When the string "memory" occurs in a line of the records, show that line.

▶ _Material for this exercise_:
▬▬▬▬▬▬▬▬▬▬

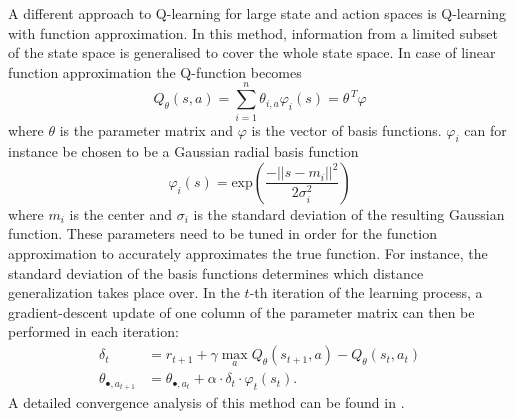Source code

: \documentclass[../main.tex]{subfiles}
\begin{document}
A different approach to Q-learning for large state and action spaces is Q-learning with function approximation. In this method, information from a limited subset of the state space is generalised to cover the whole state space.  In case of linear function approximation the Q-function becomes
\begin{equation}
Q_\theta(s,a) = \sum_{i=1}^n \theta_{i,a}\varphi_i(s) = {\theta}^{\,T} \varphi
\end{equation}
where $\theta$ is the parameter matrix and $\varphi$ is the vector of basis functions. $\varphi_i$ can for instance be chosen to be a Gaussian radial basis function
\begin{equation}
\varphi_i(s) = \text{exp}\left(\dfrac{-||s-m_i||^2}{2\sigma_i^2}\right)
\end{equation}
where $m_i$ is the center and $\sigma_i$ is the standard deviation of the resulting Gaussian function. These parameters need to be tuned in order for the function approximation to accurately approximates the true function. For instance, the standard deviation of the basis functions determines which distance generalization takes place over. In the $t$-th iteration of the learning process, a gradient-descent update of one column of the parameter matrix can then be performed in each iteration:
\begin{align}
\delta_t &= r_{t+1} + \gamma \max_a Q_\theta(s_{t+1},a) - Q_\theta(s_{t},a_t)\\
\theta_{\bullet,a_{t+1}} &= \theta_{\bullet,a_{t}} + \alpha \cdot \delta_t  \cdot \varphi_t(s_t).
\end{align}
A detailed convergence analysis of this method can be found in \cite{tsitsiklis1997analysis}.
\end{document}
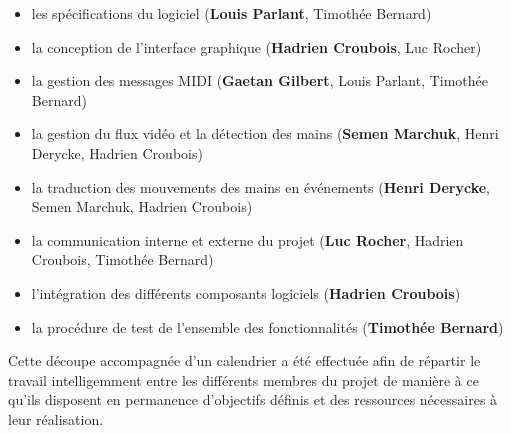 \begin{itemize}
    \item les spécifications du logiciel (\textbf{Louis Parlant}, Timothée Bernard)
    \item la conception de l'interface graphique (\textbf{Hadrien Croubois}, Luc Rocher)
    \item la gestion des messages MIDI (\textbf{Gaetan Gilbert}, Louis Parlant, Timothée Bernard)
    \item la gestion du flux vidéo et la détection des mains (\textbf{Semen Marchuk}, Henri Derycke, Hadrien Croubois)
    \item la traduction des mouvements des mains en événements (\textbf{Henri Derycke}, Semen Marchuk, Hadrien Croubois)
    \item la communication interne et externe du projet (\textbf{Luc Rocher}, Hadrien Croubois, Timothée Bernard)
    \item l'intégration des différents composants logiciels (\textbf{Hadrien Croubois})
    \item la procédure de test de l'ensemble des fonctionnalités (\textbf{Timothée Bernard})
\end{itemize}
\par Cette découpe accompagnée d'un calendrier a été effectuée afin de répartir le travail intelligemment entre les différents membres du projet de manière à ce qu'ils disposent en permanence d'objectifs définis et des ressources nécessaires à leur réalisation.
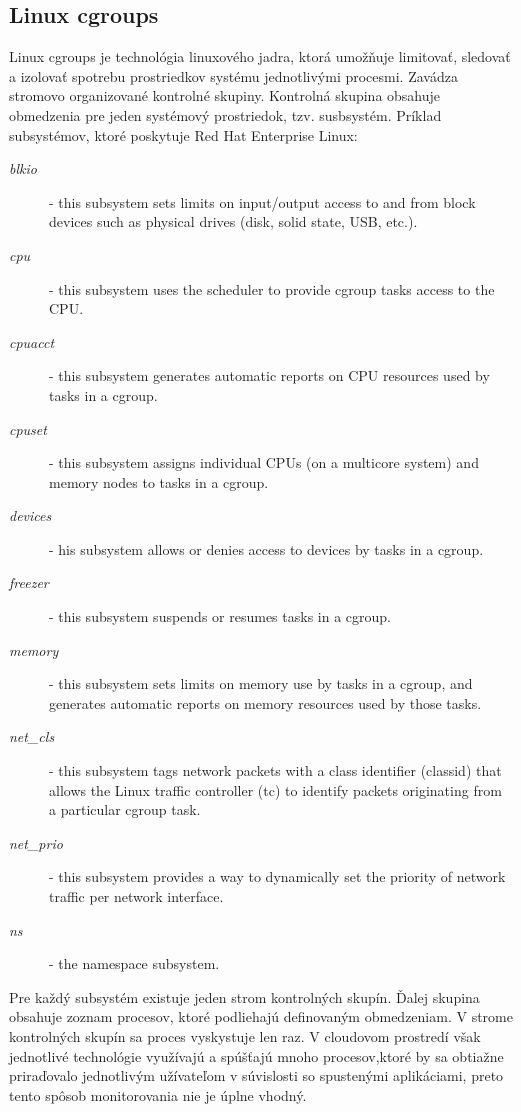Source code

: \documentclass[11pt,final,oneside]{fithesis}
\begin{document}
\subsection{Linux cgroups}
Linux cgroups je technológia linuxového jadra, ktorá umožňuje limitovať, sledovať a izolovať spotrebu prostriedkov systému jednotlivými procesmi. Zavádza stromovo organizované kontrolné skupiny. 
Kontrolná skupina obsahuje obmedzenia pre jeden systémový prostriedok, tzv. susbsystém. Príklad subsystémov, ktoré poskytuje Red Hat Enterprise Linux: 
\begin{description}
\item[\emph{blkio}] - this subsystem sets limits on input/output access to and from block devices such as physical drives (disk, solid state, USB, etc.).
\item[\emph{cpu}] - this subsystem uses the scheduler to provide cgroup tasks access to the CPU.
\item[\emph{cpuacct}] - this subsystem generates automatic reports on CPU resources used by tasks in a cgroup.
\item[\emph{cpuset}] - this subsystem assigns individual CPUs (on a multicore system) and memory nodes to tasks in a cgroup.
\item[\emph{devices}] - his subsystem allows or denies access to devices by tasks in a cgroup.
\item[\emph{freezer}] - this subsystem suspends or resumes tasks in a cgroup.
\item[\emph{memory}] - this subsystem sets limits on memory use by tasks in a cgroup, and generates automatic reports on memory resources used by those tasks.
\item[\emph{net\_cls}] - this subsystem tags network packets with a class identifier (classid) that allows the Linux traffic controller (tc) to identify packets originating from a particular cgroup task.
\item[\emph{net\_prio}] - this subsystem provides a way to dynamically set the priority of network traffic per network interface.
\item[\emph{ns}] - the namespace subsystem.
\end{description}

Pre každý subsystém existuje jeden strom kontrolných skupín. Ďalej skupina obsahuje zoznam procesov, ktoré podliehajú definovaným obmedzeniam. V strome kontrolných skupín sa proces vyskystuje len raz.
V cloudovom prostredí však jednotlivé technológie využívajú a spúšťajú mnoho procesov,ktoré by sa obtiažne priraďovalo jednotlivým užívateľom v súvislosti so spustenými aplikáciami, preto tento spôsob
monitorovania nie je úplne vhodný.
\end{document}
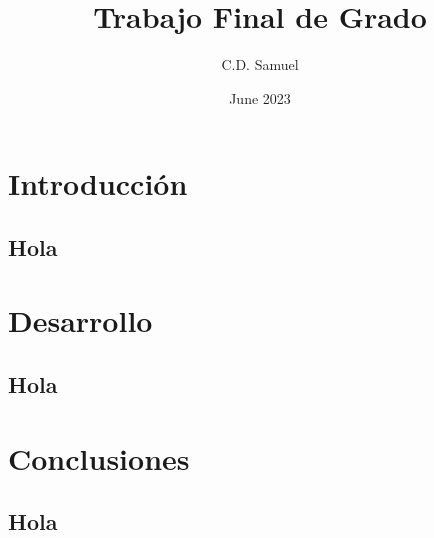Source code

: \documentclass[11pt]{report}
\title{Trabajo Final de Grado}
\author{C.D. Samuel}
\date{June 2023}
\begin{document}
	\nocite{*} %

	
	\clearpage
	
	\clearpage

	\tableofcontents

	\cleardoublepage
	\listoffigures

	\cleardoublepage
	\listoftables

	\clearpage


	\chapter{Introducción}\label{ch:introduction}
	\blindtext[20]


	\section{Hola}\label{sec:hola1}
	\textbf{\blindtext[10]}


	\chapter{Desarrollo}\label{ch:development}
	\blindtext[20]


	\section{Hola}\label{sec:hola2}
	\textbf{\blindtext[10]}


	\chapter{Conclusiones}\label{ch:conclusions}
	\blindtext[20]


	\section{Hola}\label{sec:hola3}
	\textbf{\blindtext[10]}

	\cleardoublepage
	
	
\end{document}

▬▬▬▬▬▬▬▬▬▬

▶ _Output for this task_:
\item[\emph{cpuset}] - this subsystem assigns individual CPUs (on a multicore system) and memory nodes to tasks in a cgroup.
\item[\emph{memory}] - this subsystem sets limits on memory use by tasks in a cgroup, and generates automatic reports on memory resources used by those tasks.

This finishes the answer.